June 2026

The Covert Consciousness Dilemma

The discovery of hidden awareness in seemingly unresponsive patients is raising pressing questions in brain injury care

Spring/Summer 2026

  • by Molly McDonough
  • 11 minute read
  • Feature

Illustration: Valerie Chiang

Illustration: Valerie Chiang

Brian Edlow has cared for countless patients in a coma. But there’s one phenomenon that still gives him the chills every time he experiences it: the moment a previously unresponsive patient shows the first hints of consciousness.

Edlow, now a critical care neurologist and an HMS associate professor of neurology at Massachusetts General Hospital, remembers the first time it happened. He was a medical student, and his patient, a young man, was unconscious after being hit by a car while riding a bike. The man had been unresponsive for two weeks. But that morning, Edlow grasped the patient’s hand and asked him to squeeze it — and the young man squeezed back.
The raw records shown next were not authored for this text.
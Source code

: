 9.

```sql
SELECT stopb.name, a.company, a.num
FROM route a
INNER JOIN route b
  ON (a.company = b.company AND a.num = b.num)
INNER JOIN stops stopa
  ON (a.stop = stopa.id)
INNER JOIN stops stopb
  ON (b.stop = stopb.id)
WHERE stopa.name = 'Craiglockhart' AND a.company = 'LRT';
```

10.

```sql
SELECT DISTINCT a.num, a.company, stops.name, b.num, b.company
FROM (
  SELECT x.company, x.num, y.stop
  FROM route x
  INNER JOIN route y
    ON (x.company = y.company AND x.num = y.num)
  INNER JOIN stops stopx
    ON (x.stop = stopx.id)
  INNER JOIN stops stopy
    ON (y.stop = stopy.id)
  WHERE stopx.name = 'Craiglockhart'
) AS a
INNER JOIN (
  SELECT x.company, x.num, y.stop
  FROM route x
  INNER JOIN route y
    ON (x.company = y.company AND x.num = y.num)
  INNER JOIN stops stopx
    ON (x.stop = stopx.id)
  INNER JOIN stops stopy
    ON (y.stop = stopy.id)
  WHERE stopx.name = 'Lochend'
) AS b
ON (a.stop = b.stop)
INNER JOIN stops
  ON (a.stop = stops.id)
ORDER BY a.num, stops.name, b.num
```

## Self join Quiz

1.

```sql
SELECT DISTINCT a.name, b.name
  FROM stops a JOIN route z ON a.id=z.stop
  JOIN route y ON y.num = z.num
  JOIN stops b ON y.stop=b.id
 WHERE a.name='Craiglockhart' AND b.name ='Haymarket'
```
Around the same time, Edlow heard about a paper published in Science that stunned him. The 2006 study focused on a patient who sustained extensive brain injuries following a traffic accident. Six months later she was still in a vegetative state. She showed no evidence of purposeful behaviors, such as following commands or making intentional movements. But then the researchers put her in an fMRI machine. While scanning her brain, they asked her to imagine walking through her house, moving slowly from room to room. And they told her to imagine playing a game of tennis, swinging for the ball with forehand and backhand strokes.
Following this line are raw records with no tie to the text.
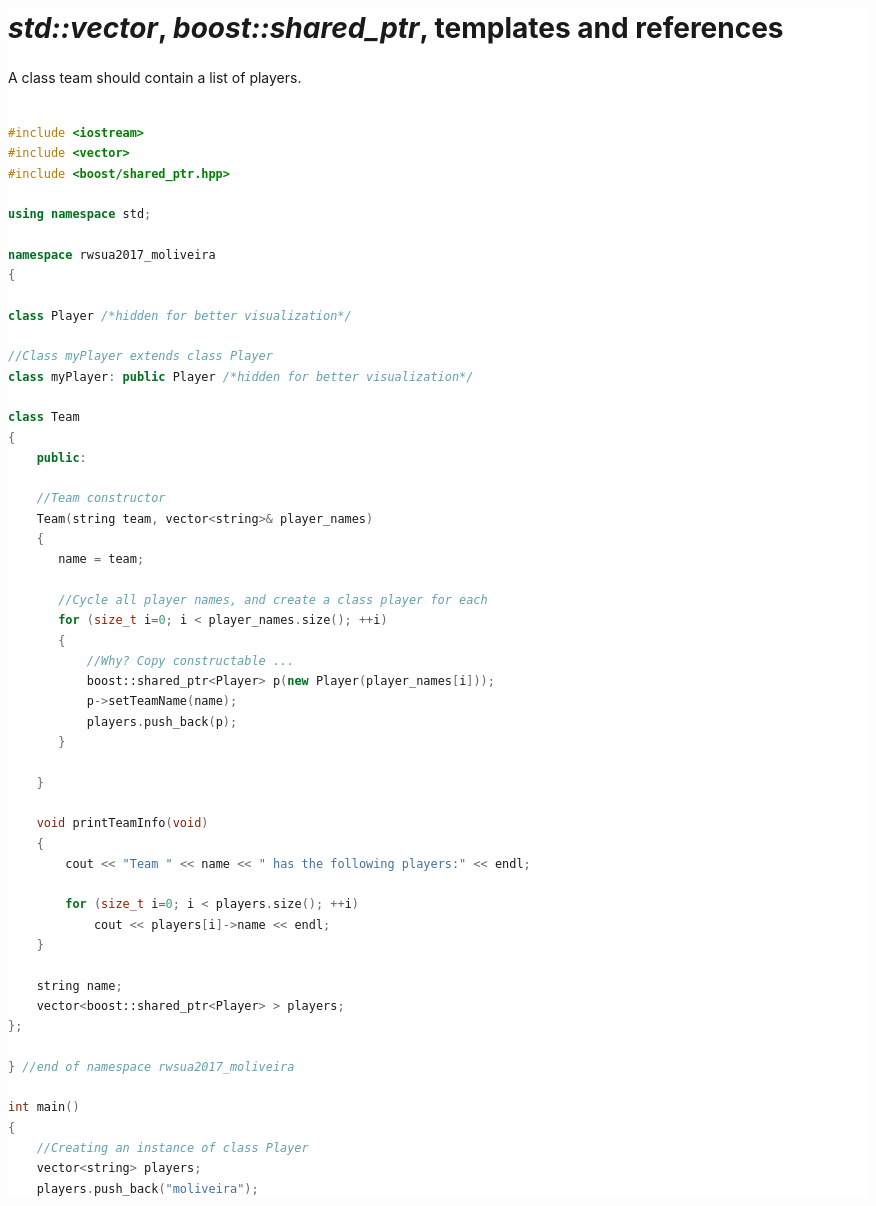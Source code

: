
 ```cpp
```

# _std::vector_, _boost::shared_ptr_, templates and references

A class team should contain a list of players.

```cpp

#include <iostream>
#include <vector>
#include <boost/shared_ptr.hpp>

using namespace std;                                                                                    

namespace rwsua2017_moliveira
{

class Player /*hidden for better visualization*/

//Class myPlayer extends class Player
class myPlayer: public Player /*hidden for better visualization*/

class Team
{
    public: 

    //Team constructor
    Team(string team, vector<string>& player_names)
    {
       name = team; 

       //Cycle all player names, and create a class player for each
       for (size_t i=0; i < player_names.size(); ++i)
       {
           //Why? Copy constructable ...
           boost::shared_ptr<Player> p(new Player(player_names[i]));
           p->setTeamName(name);
           players.push_back(p);
       }
    
    }

    void printTeamInfo(void)
    {
        cout << "Team " << name << " has the following players:" << endl;

        for (size_t i=0; i < players.size(); ++i)
            cout << players[i]->name << endl;
    }
    
    string name;
    vector<boost::shared_ptr<Player> > players;
};  

} //end of namespace rwsua2017_moliveira

int main()
{
    //Creating an instance of class Player
    vector<string> players;
    players.push_back("moliveira");
```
A portrait of a man in a white coat with a serious expression. A computer monitor with an MRI scan is blurred in the background.
Brian Edlow 
Photo: Heather McGrath

What the researchers saw on the scan was a bit like Edlow’s hand squeeze, but rendered in colorful 3D pixels. Her brain responded to the commands with activity patterns that matched those of a healthy person, as if to say, I’m still here.
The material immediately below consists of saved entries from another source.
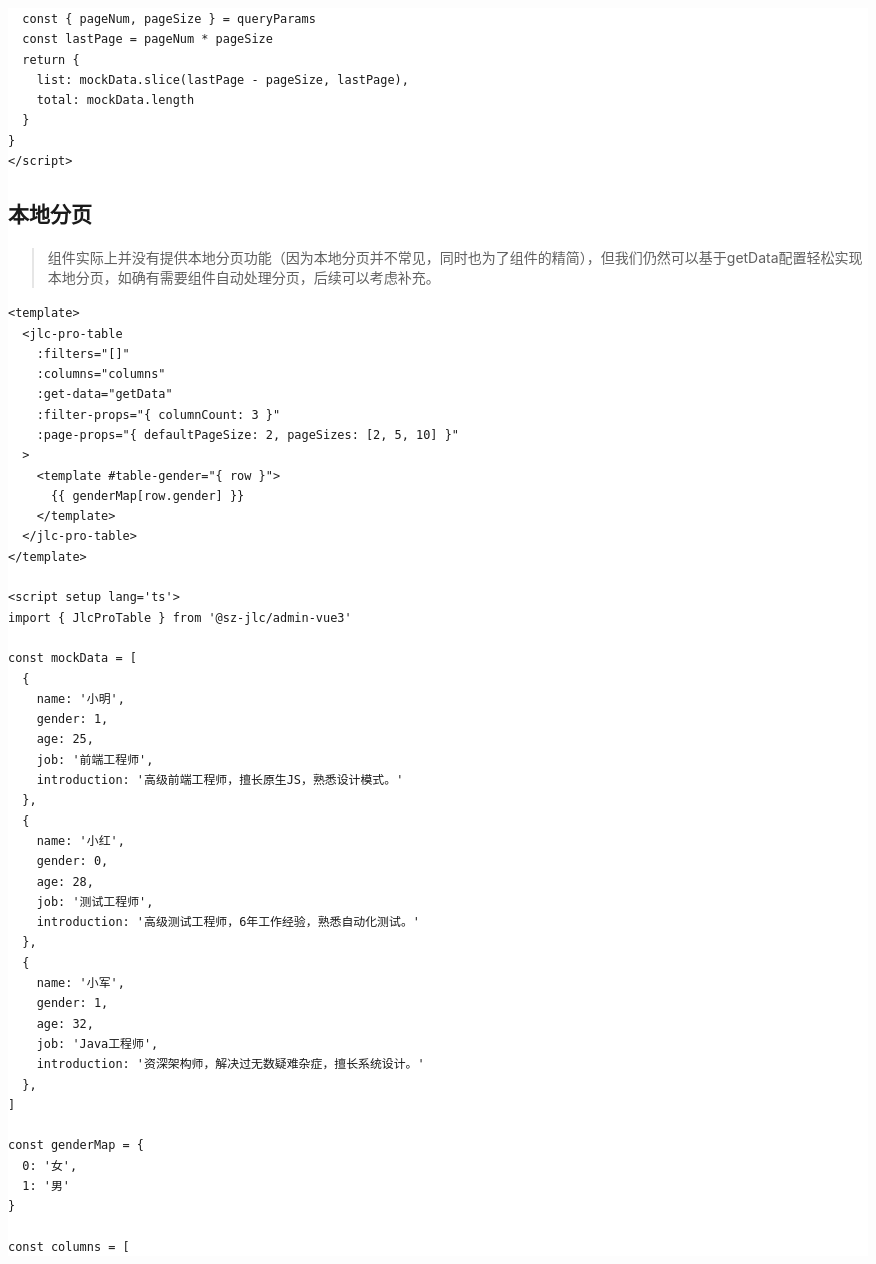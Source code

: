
 ``` vue{8}
  const { pageNum, pageSize } = queryParams
  const lastPage = pageNum * pageSize
  return {
    list: mockData.slice(lastPage - pageSize, lastPage),
    total: mockData.length
  }
}
</script>
```

## 本地分页
> 组件实际上并没有提供本地分页功能（因为本地分页并不常见，同时也为了组件的精简），但我们仍然可以基于getData配置轻松实现本地分页，如确有需要组件自动处理分页，后续可以考虑补充。

<local-page />

``` vue{56,61}
<template>
  <jlc-pro-table 
    :filters="[]" 
    :columns="columns" 
    :get-data="getData" 
    :filter-props="{ columnCount: 3 }"
    :page-props="{ defaultPageSize: 2, pageSizes: [2, 5, 10] }"
  >
    <template #table-gender="{ row }">
      {{ genderMap[row.gender] }}
    </template>
  </jlc-pro-table>
</template>

<script setup lang='ts'>
import { JlcProTable } from '@sz-jlc/admin-vue3'

const mockData = [
  {
    name: '小明',
    gender: 1,
    age: 25,
    job: '前端工程师',
    introduction: '高级前端工程师，擅长原生JS，熟悉设计模式。'
  },
  {
    name: '小红',
    gender: 0,
    age: 28,
    job: '测试工程师',
    introduction: '高级测试工程师，6年工作经验，熟悉自动化测试。'
  },
  {
    name: '小军',
    gender: 1,
    age: 32,
    job: 'Java工程师',
    introduction: '资深架构师，解决过无数疑难杂症，擅长系统设计。'
  },
]

const genderMap = {
  0: '女',
  1: '男'
}

const columns = [
```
“This just blew my mind,” recalls Edlow. “It completely reframed the way that we think about consciousness and opened up the possibility that a substantial number of patients may be conscious even if we cannot detect purposeful behavior at the bedside.”

He didn’t know it then, but nearly two decades following those formative experiences, his research would help to reveal that at least one-quarter of seemingly unresponsive patients with brain injury harbor evidence of awareness on brain scans. Today, he and colleagues at HMS and beyond are working to improve methods of detecting that phenomenon, known as covert consciousness, and to untangle the thorny scientific, ethical, and clinical questions that it poses.

Charting Consciousness

When treating patients with brain injury, Edlow and other doctors have always faced a conundrum: To infer how conscious a person may or may not be, they rely on what they can observe from the outside.

They use bedside exams to walk patients through tasks, looking for hints of arousal or awareness. Then they determine, based on standardized scales, which “disorder of consciousness” a patient has. “I’ll sort of go up the ladder,” explains Joseph Giacino, an HMS professor of physical medicine and rehabilitation at Spaulding Rehabilitation Hospital, who developed the Coma Recovery Scale–Revised, one of the most widely used scales, in the early 2000s.

First, he’ll check if the patient purposefully responds to any stimulus, like turning in the direction of his voice. If they remain totally unresponsive and their eyes stay closed, they’re in a coma. Within about two weeks of injury, most patients open their eyes, but if they still don’t respond to stimuli on purpose, they’re considered to be in a vegetative state. If they start showing signs of awareness — brushing hair from their eyes, squeezing a hand when prompted — they’re in a minimally conscious state.

When is a patient considered conscious? There are two “exit criteria,” Giacino explains: They can give reliable and consistent responses to a series of six consecutive yes or no questions, and they can use an object functionally — for example, putting a cup to their mouth.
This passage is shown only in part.